With no whiff of irony, last week I saw a ‘totes adore’ #tbt post of a friend’s toddler boy in a paper mortarboard ‘graduating’ from the INFANT ROOM of his nursery. Wait. It gets better… this trip down memory lane was in honour of said boy’s upcoming graduation… no folks, still no degree or diploma of any iteration attached… but from PRE-Kindergarten. So as a reminder, passing from nursery to kindergarten is not an achievement, people; it’s a natural consequence of time. Still this madness occurs on an epic scale across the vast continent we know as the grand ole’ US of A, and is spreading like a viral plague.

It’s always around now when I’m fondly reminded of one of my favourite Pixar films, when Mr. Incredible bemoans having to attend his son’s elementary school ‘graduation’, lamenting our ever more inventive means of celebrating mediocrity. “It’s psychotic!” Later, as Mrs. Incredible explains to Dash that “everyone‘s┬áspecial,” her clued-up son swiftly retorts, “if everyone’s special, then nobody is.” Quite.

On some level aren’t we doing our children a great disservice? The law of diminishing marginal returns (see Mum? I always knew that expensive economics degree would eventually come in handy) suggests, having marked every anodyne and otherwise inconsequential event in their lives from birth, that when something genuinely worthy of recognition does occur, (say like, oh I don’t know, a REAL diploma with an eye chart of letters attached) it’s unlikely our kids would know to appreciate its significance. And further, how on earth are they meant to identify, let alone strive for, true excellence if we’ve raised them to believe everything they do is so groundbreakingly news worthy and remarkable? We’re bringing up a generation headed for a crash landing of epic proportions when they finally come to the bruising reality that they are NOT the center of the universe. Ouch. That’s gonna leave a mark.

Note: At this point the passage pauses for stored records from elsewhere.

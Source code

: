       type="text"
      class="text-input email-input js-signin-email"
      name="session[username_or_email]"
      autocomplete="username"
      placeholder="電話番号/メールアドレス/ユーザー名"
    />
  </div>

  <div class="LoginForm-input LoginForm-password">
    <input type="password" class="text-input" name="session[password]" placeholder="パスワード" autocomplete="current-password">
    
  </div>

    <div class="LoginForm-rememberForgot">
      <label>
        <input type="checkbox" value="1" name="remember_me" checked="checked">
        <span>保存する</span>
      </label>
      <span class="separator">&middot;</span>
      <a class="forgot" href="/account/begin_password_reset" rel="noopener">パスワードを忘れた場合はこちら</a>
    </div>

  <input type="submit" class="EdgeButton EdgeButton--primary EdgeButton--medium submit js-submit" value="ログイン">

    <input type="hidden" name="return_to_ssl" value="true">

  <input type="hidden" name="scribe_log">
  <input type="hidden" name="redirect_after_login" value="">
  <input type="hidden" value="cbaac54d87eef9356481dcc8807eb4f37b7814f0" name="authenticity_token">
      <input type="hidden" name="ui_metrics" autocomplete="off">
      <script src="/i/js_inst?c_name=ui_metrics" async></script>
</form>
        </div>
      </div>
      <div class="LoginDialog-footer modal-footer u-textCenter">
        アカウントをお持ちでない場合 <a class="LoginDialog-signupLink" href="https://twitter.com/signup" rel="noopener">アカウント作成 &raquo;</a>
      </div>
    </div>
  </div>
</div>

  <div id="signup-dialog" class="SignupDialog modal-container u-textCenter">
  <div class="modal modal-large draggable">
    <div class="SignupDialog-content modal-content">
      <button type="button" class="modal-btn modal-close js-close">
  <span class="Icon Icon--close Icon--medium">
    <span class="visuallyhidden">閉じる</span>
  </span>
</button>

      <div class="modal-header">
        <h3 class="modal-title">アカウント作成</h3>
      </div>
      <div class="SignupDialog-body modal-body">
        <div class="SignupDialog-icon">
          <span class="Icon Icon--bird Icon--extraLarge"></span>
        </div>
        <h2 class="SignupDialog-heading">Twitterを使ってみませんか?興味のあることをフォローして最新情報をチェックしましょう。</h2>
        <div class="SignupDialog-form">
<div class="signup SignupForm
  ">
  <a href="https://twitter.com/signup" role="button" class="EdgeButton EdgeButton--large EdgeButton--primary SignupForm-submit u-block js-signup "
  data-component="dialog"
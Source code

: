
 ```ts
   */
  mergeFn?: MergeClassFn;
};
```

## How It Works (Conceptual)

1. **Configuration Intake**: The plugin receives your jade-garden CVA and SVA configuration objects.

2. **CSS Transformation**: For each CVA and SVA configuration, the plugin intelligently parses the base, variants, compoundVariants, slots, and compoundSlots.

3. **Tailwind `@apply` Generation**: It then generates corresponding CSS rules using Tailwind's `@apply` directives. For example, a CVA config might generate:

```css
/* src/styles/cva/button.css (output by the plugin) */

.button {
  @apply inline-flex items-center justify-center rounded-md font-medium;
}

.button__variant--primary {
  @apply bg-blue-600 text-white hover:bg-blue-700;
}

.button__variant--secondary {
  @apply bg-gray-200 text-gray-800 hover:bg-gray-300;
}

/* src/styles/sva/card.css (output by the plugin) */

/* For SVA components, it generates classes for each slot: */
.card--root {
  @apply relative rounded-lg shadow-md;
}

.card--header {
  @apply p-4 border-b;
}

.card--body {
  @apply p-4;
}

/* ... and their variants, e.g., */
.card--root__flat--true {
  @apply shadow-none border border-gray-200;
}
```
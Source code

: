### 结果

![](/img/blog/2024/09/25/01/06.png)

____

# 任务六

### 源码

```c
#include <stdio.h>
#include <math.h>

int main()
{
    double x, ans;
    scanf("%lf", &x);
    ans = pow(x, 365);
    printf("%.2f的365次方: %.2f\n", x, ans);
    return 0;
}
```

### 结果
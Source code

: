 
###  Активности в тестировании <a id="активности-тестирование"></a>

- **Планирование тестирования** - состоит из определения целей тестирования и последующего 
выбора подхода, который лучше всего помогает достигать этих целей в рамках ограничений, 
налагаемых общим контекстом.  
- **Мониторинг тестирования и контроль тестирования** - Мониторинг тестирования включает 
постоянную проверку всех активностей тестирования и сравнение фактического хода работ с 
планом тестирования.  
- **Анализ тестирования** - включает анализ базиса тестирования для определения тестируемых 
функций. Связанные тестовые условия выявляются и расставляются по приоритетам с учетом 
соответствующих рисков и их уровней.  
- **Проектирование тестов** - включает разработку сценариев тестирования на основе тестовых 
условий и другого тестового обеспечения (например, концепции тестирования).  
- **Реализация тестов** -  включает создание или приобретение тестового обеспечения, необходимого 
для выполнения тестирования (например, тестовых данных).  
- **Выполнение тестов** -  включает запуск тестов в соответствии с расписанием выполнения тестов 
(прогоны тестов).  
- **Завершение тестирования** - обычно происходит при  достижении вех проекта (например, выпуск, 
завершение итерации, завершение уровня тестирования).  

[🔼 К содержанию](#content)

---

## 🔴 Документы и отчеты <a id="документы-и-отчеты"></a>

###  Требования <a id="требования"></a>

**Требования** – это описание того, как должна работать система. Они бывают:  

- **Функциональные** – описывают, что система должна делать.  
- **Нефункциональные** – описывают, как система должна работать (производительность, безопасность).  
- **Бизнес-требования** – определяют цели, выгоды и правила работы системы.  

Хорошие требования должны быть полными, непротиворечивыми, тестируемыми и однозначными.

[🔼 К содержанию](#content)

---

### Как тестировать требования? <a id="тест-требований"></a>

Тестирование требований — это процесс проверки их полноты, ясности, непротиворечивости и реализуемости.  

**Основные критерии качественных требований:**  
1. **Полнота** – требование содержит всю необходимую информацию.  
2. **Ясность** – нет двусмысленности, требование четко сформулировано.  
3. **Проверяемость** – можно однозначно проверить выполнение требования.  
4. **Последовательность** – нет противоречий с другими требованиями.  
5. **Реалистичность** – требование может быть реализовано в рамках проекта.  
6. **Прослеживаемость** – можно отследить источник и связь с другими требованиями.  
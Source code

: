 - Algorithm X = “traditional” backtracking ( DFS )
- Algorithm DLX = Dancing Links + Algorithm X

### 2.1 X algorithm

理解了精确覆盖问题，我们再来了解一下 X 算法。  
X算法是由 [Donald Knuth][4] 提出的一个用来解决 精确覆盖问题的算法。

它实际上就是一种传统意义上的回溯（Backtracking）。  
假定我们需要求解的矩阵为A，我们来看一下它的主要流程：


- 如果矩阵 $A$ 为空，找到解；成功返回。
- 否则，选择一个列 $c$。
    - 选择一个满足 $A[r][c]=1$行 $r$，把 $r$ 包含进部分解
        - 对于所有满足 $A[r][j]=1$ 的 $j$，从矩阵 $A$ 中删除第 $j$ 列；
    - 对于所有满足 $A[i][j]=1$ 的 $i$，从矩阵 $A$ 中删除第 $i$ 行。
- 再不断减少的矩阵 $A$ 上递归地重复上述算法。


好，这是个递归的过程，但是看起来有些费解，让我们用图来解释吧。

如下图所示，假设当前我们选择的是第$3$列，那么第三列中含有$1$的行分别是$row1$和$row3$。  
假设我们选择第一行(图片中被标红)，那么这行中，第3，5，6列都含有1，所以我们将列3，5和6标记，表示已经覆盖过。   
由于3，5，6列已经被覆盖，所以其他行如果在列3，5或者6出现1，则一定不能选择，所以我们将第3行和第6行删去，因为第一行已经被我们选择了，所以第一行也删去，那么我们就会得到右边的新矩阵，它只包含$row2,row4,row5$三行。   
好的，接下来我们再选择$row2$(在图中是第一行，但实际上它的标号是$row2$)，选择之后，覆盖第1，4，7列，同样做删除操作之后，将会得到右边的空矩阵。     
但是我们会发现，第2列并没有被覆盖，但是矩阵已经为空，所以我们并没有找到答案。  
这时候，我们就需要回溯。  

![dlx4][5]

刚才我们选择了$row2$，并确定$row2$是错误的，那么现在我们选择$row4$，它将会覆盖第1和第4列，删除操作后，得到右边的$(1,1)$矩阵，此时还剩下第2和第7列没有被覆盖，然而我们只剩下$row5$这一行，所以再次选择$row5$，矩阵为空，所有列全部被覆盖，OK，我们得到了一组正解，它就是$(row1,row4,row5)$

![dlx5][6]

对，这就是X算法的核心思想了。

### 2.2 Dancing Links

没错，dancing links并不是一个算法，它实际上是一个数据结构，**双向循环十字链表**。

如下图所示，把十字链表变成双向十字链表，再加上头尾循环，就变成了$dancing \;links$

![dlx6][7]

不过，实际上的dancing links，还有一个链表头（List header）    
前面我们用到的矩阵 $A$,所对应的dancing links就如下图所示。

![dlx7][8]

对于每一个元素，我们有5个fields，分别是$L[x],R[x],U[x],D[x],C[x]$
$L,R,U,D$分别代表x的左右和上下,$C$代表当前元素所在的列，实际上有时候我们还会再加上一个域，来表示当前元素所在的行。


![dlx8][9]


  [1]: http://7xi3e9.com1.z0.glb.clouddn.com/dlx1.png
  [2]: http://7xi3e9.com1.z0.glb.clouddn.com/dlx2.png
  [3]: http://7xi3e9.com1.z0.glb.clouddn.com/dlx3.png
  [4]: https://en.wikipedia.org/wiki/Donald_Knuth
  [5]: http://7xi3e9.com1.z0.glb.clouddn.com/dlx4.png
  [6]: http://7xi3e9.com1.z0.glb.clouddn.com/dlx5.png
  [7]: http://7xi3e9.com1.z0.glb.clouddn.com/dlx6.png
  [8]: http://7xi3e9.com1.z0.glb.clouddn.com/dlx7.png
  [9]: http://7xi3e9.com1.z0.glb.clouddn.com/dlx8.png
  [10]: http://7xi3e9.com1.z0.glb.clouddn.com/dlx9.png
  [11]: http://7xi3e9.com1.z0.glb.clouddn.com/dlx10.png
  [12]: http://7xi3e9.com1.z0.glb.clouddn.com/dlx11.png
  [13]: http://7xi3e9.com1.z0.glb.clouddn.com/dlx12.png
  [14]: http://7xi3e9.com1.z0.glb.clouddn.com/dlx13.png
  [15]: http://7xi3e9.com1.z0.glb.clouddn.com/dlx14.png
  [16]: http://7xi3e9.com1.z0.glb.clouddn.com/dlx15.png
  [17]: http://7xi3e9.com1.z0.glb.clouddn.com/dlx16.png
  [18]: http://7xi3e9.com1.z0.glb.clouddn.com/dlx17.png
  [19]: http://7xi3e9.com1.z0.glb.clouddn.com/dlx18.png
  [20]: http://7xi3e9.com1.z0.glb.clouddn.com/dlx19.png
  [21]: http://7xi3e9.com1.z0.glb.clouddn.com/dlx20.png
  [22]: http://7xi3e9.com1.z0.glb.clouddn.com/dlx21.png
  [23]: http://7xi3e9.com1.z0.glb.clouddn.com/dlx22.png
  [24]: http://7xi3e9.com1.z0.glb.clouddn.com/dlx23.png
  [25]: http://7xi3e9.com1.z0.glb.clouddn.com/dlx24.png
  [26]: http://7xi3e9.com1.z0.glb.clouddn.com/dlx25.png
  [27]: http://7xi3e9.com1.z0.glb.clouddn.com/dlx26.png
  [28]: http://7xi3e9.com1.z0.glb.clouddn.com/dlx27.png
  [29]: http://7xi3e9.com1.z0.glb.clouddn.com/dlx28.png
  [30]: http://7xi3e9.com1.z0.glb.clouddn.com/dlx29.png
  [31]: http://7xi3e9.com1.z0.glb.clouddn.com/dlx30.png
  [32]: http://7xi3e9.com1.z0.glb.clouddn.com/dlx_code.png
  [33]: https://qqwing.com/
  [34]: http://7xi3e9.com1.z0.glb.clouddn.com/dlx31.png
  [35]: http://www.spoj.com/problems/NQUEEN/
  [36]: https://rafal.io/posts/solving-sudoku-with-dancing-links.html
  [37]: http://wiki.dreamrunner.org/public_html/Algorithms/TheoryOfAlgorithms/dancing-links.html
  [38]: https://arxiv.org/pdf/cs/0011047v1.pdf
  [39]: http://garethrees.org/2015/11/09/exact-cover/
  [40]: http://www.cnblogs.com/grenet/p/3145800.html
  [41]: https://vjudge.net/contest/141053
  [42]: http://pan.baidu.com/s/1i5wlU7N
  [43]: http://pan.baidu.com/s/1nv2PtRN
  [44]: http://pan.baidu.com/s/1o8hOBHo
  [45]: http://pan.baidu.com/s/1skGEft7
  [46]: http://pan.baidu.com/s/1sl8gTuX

The thing is, in the spirit of full disclosure, I’m not immune to this penchant for putting my kids on a pedestal. There are times I have to curtail the urge of my itchy, twitchy thumb from uploading every oh-so-cute milestone or mediocre achievement of my offspring into cyber space for all and sundry to marvel and throw back admiring comments and self-affirming ‘Likes’. Only last week The Man wisely advised I refrain from posting my eldest’s violin concert onto Facebook. The mere suggestion was met with a scowl of withering disdain saying ‘don’t be a twat.’ Harsh. But it was oh so tempting. Reading award?! Pah! Check out my budding Yehudi Menuhin. (No really, he was pretty damn good and only 5! See what I mean?) And he would be right. Nobody but me and a handful of family are really bothered and so I resist, knowing doing so says more about my own need for validation than anything else. It’s little coincidence most guilty parents also enjoy referring to their progeny as their ‘mini-me’s', surely one of the more grotesque displays of narcissism of the 21st century. Barf. But I get it, we’re all entitled to our proud parent moments; we all want our children to be amazing, special and unique and shout it from the rooftops. But let’s be honest, oftentimes it’s more for our own vicarious self-fulfilment than anything else. Right, and on that note I’m off. Time for the boys’ Mandarin lessons.